Seventy-four hours of classroom instruction, more than 150 tastings, more than 100 hours of reading and studying outside of class. The journey’s over. I passed my test with flying colors. I’m a certified sommelier and I’m simply giddy about the next class, three times as intense as the first, which will start in October.
The final was 100 multiple choice questions, 6 essays and 4 blind tastings. I’ve always been an excellent student, graduating near the top of my law school class. But I found ISG’s Fundamentals of Wine I and II to be very challenging. It’s not that the material is difficult to understand, but we covered, and were held responsible for, a vast array of information, much of it in minute degrees of detail. It would have been easy to feel frustrated that we were required to really remember the minutia except for the fact that I learned enough to understand that in the world of wine, subtle variations in soil, climate and technique have broad impact on the final product. In the world of wine, the answers truly are in the details. I studied hard and pulled an “A” on the multiple choice portion of the test. But even after all the study, this portion of the test was harder than I expected it to be. I was fair, we had covered the content in each and every question and Karla, our teacher, led us through a fantastic review session. But the test was thorough and tested our knowledge well below the surface. As I handed it in, there were thirteen questions that I was not completely sure about. While I graduated from law school in 1988, and would be naïve to think that no cognitive changes have occurred in the intervening years, I rarely finished tests in the past uncertain of more than ten percent of the material, especially when I entered the test room feeling well prepared.

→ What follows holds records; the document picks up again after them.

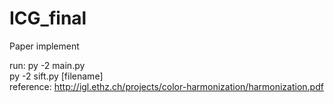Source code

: # ICG_final
Paper implement<br />

run: py -2 main.py<br />
     py -2 sift.py [filename]<br />
reference: http://igl.ethz.ch/projects/color-harmonization/harmonization.pdf<br />


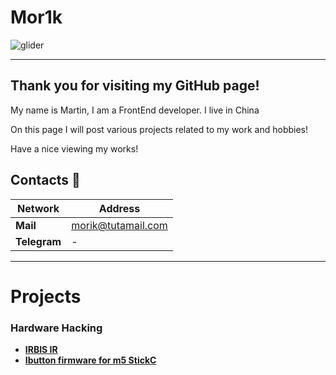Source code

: # Mor1k

![glider](https://media1.tenor.com/m/mkrG3g9HwAcAAAAC/classroom-of-the-elite-youkoso-jitsuryoku-shijou-shugi-no-kyoushitsu-e.gif)
_________
## Thank you for visiting my GitHub page!

My name is Martin, I am a FrontEnd developer. I live in China

On this page I will post various projects related to my work and hobbies!

Have a nice viewing my works!

## Contacts :incoming_envelope:

|Network|Address|
|--|--|
|**Mail**|[morik@tutamail.com]()|
|**Telegram**|-|

________

# Projects

### Hardware Hacking

- **[IRBIS IR](https://github.com/MOR1K/IRBIS_IR)**
- **[Ibutton firmware for m5 StickC](https://github.com/MOR1K/iButton-firmware-for-m5-Stickc-plus2)**
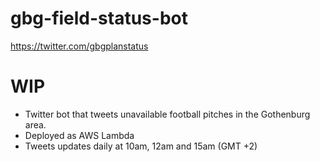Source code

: # gbg-field-status-bot


https://twitter.com/gbgplanstatus

# WIP
- Twitter bot that tweets unavailable football pitches in the Gothenburg area.
- Deployed as AWS Lambda
- Tweets updates daily at 10am, 12am and 15am (GMT +2)
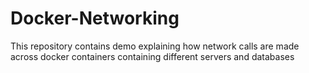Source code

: # Docker-Networking
This repository contains demo explaining how network calls are made across docker containers containing different servers and databases
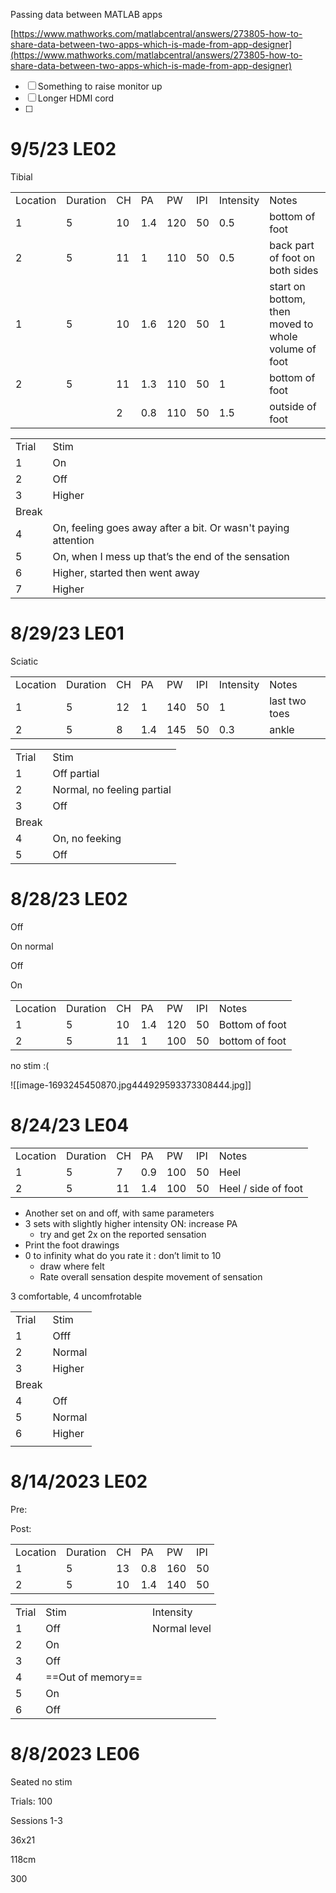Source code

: Passing data between MATLAB apps

[https://www.mathworks.com/matlabcentral/answers/273805-how-to-share-data-between-two-apps-which-is-made-from-app-designer](https://www.mathworks.com/matlabcentral/answers/273805-how-to-share-data-between-two-apps-which-is-made-from-app-designer)

  

- [ ] Something to raise monitor up
- [ ] Longer HDMI cord
- [ ]

  

  

# 9/5/23 LE02

Tibial

|   |   |   |   |   |   |   |   |
|---|---|---|---|---|---|---|---|
|Location|Duration|CH|PA|PW|IPI|Intensity|Notes|
|1|5|10|1.4|120|50|0.5|bottom of foot|
|2|5|11|1|110|50|0.5|back part of foot on both sides|
|1|5|10|1.6|120|50|1|start on bottom, then moved to whole volume of foot|
|2|5|11|1.3|110|50|1|bottom of foot|
|||2|0.8|110|50|1.5|outside of foot|

  

|   |   |
|---|---|
|Trial|Stim|
|1|On|
|2|Off|
|3|Higher|
|Break||
|4|On, feeling goes away after a bit. Or wasn't paying attention|
|5|On, when I mess up that’s the end of the sensation|
|6|Higher, started then went away|
|7|Higher|

  

# 8/29/23 LE01

Sciatic

|   |   |   |   |   |   |   |   |
|---|---|---|---|---|---|---|---|
|Location|Duration|CH|PA|PW|IPI|Intensity|Notes|
|1|5|12|1|140|50|1|last two toes|
|2|5|8|1.4|145|50|0.3|ankle|

|   |   |
|---|---|
|Trial|Stim|
|1|Off partial|
|2|Normal, no feeling partial|
|3|Off|
|Break||
|4|On, no feeking|
|5|Off|

  

# 8/28/23 LE02

Off

On normal

Off

On

|   |   |   |   |   |   |   |
|---|---|---|---|---|---|---|
|Location|Duration|CH|PA|PW|IPI|Notes|
|1|5|10|1.4|120|50|Bottom of foot|
|2|5|11|1|100|50|bottom of foot|

  

no stim :(

![[image-1693245450870.jpg444929593373308444.jpg]]

# 8/24/23 LE04

|   |   |   |   |   |   |   |
|---|---|---|---|---|---|---|
|Location|Duration|CH|PA|PW|IPI|Notes|
|1|5|7|0.9|100|50|Heel|
|2|5|11|1.4|100|50|Heel / side of foot|

  

- Another set on and off, with same parameters
- 3 sets with slightly higher intensity ON: increase PA
    - try and get 2x on the reported sensation
- Print the foot drawings
- 0 to infinity what do you rate it : don’t limit to 10
    - draw where felt
    - Rate overall sensation despite movement of sensation

  

3 comfortable, 4 uncomfrotable

  

  

|   |   |
|---|---|
|Trial|Stim|
|1|Offf|
|2|Normal|
|3|Higher|
|Break||
|4|Off|
|5|Normal|
|6|Higher|
|||

# 8/14/2023 LE02

Pre:

Post:

|   |   |   |   |   |   |
|---|---|---|---|---|---|
|Location|Duration|CH|PA|PW|IPI|
|1|5|13|0.8|160|50|
|2|5|10|1.4|140|50|

  

|   |   |   |
|---|---|---|
|Trial|Stim|Intensity|
|1|Off|Normal level|
|2|On||
|3|Off||
|4|==Out of memory==||
|5|On||
|6|Off||

  

# 8/8/2023 LE06

Seated no stim

Trials: 100

Sessions 1-3

36x21

118cm

300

The essay portion was, ironically, both harder and easier than the multiple choice. We took two of the six essays as we finished our study of the wines of France and the wines of Europe. I liked that approach. First, it gave us an opportunity to receive feedback and adjust our work product, as necessary. Second, it relieved some of the pressure to commit huge volumes of information to memory. At least to my way of doing things, writing a good essay requires a stronger grasp of both concepts and salient details than performing well on a multiple choice test. The amount of information that we covered with respect to France, in particular, was immense. It took some pressure off to be able to relax, just a little bit, with respect to France and Europe when preparing for the final exam. We were given broad topic areas ahead of time: New World wines, fortified wines, sparkling wines and beer and spirits. I anticipated the exact questions in advance and felt very well prepared. I’m a little intense academically, and was disappointed that I scored an 85. The grading is very fair, but it’s hard to get an A. ISG allocates fifteen minutes per essay and to earn a 100, you have to include each of ten specific points correctly in your essay. There’s no real way to know which specific ten points are most important and with only fifteen minutes, it’s a struggle to write down everything you know about the topic. Only whole points are awarded, i.e; 9/10 so a “95%” on a single question isn’t possible. I don’t think it’s hard to pass, if you pay your studying dues, but I think it’s hard to get an A.
The blind tasting portion was a huge thrill for me. Anyone that has followed my journey through this course knows that I’ve been insecure about the blind tastings. Throughout the class, my growing insecurity really surprised me. Going into the course, I perceived my ability to discern taste nuance and identify familiar varietals as one of my strengths. What I found, however, is that communicating taste and aroma characteristics is different than recognizing familiar tastes. Additionally, I learned that while my exposure to different wines was fairly broad, that there were too many isolated bottles of international varietals mixed amongst an overwhelming field of Italian Sangiovese, California Cab and Chardonnay, Oregon Pinot and New Zealand Sauvignon Blanc. I was quite facile in recognizing old friends, but it was a real struggle for me to meaningfully describe new ones.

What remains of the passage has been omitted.